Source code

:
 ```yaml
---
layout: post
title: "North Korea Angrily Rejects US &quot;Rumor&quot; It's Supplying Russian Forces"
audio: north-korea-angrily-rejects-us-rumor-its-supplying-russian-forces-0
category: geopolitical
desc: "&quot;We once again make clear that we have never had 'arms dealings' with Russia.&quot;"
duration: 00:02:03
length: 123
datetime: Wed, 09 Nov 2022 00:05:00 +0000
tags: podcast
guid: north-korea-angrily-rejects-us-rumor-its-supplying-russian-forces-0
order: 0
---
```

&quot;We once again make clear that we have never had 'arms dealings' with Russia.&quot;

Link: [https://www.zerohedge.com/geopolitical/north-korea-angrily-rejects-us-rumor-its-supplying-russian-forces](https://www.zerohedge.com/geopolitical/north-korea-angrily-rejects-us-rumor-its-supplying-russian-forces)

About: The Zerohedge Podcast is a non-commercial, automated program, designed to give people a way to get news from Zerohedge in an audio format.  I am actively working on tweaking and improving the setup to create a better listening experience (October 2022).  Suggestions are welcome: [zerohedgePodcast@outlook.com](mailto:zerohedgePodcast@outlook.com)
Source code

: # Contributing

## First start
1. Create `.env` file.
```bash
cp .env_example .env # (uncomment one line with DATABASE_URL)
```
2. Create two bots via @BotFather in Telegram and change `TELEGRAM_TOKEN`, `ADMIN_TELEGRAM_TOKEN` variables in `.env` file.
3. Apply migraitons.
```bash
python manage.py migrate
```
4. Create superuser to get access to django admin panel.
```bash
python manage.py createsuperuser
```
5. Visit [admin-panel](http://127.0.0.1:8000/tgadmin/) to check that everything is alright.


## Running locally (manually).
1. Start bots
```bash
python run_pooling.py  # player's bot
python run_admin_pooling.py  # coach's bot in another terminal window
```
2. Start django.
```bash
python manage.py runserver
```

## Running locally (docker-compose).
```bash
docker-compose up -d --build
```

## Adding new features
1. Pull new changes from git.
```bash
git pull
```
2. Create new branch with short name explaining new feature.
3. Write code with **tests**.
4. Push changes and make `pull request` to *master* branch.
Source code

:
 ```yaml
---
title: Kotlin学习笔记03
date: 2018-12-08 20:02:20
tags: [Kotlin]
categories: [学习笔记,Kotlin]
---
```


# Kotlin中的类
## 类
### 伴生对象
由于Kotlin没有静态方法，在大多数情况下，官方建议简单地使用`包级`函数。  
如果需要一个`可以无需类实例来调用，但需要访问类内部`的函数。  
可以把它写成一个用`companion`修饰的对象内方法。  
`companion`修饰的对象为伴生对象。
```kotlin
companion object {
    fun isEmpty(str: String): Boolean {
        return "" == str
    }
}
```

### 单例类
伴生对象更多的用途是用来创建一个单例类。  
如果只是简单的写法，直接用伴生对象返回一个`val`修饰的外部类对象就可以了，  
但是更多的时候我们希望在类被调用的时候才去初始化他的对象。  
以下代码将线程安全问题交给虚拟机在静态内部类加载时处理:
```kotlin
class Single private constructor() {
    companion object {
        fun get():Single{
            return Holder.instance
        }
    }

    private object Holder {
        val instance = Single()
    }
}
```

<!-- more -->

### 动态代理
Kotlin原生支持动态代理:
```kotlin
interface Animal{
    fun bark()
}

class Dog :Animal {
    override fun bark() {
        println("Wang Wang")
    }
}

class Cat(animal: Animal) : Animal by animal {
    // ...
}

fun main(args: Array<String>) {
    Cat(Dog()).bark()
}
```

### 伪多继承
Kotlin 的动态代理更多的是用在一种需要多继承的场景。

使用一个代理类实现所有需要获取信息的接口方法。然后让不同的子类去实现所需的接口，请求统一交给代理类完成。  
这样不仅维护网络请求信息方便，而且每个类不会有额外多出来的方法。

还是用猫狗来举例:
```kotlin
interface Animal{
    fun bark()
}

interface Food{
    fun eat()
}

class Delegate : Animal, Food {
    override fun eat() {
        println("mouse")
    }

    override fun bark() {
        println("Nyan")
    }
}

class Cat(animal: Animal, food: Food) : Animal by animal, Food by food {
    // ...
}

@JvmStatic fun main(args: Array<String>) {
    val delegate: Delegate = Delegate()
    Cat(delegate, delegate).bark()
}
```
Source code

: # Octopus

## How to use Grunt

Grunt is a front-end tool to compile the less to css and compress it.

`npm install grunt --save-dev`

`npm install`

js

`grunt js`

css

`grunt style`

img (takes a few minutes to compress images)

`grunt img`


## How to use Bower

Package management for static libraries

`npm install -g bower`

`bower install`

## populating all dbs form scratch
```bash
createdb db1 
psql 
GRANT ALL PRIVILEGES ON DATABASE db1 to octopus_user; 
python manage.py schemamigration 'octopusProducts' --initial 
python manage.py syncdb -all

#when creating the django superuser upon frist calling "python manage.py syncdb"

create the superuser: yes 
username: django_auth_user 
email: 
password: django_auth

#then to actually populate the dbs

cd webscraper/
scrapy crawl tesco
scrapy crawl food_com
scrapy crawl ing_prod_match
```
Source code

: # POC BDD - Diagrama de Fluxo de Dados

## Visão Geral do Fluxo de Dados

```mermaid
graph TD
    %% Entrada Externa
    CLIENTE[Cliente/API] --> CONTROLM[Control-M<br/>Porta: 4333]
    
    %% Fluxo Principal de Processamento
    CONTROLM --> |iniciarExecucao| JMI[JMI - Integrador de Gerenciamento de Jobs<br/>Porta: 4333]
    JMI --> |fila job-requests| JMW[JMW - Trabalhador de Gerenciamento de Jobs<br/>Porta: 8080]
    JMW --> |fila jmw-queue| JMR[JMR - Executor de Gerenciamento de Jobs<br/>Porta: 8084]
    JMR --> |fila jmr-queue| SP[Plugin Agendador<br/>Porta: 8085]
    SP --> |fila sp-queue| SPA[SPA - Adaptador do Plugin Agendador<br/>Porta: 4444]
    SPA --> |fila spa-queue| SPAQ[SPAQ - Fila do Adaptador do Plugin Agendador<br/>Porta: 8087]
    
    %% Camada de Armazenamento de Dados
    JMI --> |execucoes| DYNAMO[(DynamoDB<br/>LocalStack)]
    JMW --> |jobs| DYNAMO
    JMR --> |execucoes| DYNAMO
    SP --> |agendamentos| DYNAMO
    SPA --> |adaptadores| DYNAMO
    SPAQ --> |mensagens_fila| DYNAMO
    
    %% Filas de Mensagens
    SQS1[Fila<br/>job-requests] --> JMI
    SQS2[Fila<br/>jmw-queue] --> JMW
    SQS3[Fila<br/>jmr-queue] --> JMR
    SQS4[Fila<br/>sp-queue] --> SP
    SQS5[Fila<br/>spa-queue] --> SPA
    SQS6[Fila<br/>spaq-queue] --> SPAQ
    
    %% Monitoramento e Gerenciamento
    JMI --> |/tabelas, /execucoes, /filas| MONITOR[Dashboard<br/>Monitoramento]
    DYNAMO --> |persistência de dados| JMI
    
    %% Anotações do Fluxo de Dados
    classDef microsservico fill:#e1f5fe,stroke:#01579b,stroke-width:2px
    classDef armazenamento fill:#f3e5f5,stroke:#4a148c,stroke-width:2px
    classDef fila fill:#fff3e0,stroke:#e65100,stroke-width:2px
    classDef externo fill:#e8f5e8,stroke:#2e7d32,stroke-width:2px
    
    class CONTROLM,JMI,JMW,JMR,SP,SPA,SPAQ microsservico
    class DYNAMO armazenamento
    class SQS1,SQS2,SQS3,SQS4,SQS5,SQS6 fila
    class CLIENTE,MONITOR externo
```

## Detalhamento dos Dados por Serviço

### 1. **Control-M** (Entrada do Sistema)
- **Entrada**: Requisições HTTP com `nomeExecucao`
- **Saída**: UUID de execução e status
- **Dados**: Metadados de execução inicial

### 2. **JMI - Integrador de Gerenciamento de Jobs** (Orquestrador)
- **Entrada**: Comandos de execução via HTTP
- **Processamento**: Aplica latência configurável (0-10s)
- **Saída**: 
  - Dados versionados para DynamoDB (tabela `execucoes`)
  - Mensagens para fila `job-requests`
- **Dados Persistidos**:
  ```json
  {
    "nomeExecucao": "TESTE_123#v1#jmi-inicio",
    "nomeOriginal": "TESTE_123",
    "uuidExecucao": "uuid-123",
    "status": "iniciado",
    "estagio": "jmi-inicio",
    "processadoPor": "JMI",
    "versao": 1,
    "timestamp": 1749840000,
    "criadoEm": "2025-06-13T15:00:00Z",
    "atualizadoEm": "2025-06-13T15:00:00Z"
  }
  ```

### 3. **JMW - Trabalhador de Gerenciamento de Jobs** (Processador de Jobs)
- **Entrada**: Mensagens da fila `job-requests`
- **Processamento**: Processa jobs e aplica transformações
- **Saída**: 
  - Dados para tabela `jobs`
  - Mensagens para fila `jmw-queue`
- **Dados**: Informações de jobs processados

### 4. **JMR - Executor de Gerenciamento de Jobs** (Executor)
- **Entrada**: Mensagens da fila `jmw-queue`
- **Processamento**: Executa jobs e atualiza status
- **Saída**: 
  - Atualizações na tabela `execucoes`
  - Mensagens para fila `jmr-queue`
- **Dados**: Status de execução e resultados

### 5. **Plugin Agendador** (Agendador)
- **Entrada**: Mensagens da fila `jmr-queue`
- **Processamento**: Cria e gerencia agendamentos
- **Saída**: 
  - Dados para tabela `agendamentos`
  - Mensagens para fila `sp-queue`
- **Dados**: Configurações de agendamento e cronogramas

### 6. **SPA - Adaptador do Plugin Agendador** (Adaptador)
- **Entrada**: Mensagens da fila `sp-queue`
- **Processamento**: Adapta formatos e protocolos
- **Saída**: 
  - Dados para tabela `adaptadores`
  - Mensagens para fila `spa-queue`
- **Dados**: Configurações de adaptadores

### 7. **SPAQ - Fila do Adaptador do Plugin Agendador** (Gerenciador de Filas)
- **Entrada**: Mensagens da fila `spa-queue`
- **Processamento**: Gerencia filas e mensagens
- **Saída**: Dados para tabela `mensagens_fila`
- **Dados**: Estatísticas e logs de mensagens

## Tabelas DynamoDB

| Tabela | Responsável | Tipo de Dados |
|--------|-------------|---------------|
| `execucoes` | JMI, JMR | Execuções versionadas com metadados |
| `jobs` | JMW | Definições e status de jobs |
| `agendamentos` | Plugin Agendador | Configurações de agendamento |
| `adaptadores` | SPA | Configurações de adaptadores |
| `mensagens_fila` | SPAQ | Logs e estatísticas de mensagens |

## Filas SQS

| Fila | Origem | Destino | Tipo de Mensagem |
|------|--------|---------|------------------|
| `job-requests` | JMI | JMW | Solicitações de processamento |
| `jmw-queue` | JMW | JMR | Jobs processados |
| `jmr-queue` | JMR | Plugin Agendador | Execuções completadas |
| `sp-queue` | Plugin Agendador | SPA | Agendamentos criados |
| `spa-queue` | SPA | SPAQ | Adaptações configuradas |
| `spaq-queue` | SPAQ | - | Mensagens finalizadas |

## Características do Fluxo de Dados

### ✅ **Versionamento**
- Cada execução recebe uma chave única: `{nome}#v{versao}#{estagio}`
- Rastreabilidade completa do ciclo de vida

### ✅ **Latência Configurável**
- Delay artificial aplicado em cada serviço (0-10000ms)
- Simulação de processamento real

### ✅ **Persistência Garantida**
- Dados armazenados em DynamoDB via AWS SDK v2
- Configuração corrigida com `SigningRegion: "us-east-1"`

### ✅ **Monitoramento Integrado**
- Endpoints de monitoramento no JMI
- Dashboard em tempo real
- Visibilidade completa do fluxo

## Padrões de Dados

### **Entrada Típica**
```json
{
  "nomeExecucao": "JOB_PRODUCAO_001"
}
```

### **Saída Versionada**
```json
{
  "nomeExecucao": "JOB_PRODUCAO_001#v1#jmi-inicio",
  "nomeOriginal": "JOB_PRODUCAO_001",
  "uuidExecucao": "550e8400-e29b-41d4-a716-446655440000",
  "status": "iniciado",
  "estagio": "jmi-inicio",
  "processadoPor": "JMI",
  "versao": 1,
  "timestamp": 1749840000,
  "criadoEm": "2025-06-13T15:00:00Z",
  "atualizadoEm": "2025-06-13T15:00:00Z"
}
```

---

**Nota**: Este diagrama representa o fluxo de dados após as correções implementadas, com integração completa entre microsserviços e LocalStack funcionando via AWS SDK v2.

▶ **To do**
For the records above, state how many lines contain "execucoes". Add nothing to the number.

▶ **Output for this task**
6